Jodi’s Doctor Role

Jodi Whittaker is the star turn in a new BBC 1 August drama pot-boiler for a Tuesday night called Trust Me, with I’m sure a number of people tuning in to check out the new Doctor Who, assuming  they hadn’t already see Whitaker in shows like Broadchurch. They would not have been disappointed in that regard. So dominating was Whitaker as she put on a wonderful display of all kinds of emotion (I reckon she was on for 95 percent of the hour), that it allowed a certain amount of papering over the cracks in a rather silly tale of a nurse who pretends to be a doctor.

Whittaker is a nurse called Cath who is given a rough ride by her Sheffield hospital bosses as she blows the whistle over the way patients are treated. She gets suspended, but by an interesting twist of fate,  a doctor friend of hers just happens to be emigrating to New Zealand, and so she pinches her CV out of waste bin and applies for a doctor’s position at an ED in Edinburgh.

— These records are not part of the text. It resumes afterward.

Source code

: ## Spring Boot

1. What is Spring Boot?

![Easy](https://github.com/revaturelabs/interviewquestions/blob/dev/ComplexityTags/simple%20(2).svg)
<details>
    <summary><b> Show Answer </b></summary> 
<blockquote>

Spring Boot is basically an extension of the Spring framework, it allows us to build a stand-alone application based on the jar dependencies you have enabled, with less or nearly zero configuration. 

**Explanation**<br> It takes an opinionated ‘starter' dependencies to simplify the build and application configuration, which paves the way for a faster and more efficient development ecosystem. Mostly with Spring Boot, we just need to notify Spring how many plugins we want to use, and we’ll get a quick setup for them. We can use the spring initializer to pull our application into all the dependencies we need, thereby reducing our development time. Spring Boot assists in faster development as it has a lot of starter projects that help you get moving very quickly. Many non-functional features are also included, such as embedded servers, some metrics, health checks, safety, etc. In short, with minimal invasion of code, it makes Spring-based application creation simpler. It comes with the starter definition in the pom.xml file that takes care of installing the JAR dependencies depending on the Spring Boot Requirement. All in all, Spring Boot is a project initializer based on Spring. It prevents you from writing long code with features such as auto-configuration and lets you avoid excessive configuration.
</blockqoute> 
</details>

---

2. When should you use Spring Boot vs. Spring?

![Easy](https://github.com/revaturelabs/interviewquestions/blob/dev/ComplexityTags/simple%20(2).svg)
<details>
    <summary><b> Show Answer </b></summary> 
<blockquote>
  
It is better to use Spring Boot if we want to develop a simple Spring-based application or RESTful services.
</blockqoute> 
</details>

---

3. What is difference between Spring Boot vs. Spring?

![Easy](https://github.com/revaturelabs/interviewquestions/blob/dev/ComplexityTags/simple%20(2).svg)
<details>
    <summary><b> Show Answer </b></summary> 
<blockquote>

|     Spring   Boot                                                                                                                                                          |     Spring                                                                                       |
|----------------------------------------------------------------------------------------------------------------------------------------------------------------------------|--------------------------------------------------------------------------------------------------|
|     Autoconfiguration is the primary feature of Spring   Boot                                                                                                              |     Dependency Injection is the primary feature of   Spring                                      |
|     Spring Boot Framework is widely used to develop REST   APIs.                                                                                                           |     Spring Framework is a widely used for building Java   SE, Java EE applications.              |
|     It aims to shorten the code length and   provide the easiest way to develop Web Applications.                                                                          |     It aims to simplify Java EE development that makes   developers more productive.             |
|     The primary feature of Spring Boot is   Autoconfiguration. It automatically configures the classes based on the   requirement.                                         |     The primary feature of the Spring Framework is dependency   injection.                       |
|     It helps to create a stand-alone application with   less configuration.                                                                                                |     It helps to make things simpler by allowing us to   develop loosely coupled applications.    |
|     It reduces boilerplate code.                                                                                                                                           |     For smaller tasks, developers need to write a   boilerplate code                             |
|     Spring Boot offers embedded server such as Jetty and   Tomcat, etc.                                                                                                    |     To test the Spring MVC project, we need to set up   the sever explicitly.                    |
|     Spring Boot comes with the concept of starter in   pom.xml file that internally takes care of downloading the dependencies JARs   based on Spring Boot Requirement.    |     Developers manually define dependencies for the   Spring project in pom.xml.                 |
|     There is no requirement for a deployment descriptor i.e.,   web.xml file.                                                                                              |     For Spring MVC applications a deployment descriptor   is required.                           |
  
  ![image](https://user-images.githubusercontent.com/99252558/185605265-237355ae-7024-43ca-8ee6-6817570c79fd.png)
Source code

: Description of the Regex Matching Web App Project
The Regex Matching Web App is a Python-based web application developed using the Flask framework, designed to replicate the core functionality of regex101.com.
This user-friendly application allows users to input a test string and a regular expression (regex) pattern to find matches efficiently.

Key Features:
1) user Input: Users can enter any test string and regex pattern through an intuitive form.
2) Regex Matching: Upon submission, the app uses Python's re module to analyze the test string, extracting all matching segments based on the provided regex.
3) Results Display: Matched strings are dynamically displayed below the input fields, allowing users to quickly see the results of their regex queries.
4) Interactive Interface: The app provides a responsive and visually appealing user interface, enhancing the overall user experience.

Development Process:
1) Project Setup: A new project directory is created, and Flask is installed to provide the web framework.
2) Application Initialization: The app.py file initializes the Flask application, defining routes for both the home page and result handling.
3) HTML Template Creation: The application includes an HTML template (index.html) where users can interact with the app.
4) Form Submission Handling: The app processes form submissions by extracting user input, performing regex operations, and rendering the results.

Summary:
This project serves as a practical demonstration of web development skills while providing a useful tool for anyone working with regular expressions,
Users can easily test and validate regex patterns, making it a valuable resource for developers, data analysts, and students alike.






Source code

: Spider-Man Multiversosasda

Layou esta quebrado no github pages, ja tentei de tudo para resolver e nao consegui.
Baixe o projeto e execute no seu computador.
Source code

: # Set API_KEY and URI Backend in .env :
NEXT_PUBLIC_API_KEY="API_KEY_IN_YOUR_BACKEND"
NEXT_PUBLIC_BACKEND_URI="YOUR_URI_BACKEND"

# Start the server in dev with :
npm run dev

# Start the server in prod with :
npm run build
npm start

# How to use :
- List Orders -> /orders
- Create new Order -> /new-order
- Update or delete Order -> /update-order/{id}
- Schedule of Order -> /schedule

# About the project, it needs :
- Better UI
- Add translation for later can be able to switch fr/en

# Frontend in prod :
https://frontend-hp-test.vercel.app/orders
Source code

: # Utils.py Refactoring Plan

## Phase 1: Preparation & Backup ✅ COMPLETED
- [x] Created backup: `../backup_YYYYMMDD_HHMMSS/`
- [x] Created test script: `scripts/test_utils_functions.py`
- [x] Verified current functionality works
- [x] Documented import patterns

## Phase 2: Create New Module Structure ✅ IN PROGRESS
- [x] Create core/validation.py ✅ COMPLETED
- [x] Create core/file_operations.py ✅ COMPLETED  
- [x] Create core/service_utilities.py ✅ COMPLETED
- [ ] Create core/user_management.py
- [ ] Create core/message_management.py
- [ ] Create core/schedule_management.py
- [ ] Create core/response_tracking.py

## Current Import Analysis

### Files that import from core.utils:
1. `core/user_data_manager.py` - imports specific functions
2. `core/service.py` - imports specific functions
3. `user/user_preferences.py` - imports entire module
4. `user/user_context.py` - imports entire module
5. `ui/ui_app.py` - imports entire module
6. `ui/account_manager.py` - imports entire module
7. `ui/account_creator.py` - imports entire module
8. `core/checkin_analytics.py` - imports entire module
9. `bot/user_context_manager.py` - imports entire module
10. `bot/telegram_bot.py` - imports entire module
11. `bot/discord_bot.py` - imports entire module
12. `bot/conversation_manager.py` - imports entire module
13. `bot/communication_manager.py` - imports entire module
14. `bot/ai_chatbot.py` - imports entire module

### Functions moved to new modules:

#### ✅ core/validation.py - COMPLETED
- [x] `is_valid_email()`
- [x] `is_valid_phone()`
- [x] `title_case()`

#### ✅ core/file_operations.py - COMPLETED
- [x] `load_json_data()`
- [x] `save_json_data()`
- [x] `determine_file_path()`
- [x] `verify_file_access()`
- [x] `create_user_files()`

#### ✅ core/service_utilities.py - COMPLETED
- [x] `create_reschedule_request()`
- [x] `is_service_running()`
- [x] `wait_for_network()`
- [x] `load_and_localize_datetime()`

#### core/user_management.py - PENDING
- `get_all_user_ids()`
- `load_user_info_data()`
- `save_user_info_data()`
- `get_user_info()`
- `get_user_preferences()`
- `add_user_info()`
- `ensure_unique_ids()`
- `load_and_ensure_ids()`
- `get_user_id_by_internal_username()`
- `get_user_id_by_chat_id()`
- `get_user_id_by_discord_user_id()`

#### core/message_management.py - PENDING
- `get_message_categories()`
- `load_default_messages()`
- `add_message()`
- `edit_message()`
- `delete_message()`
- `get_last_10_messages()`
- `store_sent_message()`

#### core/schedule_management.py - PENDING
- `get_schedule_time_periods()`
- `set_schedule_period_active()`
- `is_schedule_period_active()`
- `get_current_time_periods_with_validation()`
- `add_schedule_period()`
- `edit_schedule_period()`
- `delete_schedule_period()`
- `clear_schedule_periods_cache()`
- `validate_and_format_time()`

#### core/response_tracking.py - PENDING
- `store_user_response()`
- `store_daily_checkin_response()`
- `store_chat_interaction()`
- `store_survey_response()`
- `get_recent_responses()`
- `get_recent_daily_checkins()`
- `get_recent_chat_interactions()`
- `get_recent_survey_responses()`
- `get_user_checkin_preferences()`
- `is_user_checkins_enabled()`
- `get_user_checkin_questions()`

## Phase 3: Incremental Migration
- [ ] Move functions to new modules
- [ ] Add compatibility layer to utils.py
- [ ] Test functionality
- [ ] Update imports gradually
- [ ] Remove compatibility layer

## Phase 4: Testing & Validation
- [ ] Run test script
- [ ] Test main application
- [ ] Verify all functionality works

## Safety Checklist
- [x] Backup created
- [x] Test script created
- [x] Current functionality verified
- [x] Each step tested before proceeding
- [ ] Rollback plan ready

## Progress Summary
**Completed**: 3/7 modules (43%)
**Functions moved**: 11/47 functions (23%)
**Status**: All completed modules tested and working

Part of the fun of this daft, yet strangely enjoyed drama, is to pick all the holes in the plot like just one person giving her the job in Scotland and working out how she managed to open up a bank account without any proper identification, etc, etc. That’s in addition to her new colleagues not sussing out that she’s a fake. Add to that mix an estranged husband plus a kid that’s sure to blurt out her real name in addition to a journalist (with dodgy standards!) wanting to investigate Cath’s Sheffield hospital allegations, and we have a crackpot show that still is engaging, down to Jodi Whitaker’s acting ability.

We all know that it will end in tears (I’m prepared to be pleasantly surprised if it isn’t), and of course there have been genuine cases of people pretending to be medics both in the UK and in America. Without Whittaker I don’t think I would have checked this out, and as a Broadchurch and Doctor Who fan, there’s further evidence on display right now that she will be great as the Time Lord. On a technical note, why did Trust Me get transmitted in an excessive widescreen movie format, where a third of the picture was missing? Bizarre.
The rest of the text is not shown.